── Source data ──

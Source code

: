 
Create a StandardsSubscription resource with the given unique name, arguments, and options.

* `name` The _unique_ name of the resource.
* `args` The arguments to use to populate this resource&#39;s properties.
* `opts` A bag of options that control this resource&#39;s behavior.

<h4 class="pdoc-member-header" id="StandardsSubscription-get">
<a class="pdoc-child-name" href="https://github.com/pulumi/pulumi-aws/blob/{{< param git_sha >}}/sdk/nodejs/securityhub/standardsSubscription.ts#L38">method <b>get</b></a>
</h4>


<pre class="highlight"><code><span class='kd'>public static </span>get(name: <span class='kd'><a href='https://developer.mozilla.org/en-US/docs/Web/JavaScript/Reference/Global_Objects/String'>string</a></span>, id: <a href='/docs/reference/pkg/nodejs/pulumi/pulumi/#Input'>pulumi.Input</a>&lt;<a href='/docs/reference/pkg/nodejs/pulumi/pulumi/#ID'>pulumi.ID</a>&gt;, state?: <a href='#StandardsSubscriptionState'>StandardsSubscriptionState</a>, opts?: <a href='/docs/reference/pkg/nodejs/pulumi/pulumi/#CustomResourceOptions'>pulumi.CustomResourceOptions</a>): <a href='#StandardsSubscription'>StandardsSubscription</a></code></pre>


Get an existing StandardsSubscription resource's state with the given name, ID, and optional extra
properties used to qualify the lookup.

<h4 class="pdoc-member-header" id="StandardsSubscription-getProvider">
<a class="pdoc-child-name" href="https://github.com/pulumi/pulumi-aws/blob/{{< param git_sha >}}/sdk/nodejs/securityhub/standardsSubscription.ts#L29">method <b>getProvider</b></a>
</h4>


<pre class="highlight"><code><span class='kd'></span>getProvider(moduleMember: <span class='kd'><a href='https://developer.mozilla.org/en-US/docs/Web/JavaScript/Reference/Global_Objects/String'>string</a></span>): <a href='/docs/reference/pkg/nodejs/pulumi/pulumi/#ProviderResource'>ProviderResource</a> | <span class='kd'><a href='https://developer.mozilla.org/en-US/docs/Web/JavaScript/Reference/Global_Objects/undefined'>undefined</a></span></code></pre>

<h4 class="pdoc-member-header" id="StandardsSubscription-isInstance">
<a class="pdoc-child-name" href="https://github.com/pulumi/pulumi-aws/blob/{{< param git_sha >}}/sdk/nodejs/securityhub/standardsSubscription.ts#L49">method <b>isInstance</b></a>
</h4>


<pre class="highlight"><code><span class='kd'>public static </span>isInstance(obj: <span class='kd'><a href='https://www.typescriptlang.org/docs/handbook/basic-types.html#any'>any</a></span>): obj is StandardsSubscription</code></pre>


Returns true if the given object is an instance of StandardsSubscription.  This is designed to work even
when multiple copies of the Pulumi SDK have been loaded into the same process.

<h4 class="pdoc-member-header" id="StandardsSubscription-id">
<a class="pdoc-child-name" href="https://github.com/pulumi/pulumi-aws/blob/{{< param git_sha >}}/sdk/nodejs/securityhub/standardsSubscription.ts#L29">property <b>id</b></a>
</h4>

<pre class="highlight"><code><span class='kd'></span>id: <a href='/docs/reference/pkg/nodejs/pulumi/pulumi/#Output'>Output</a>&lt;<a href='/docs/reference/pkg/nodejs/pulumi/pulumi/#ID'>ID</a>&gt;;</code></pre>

───

Aim of the task >> Scan the material above for the string "arguments". Copy each line that holds it.

Result >>
Create a StandardsSubscription resource with the given unique name, arguments, and options.
* `args` The arguments to use to populate this resource&#39;s properties.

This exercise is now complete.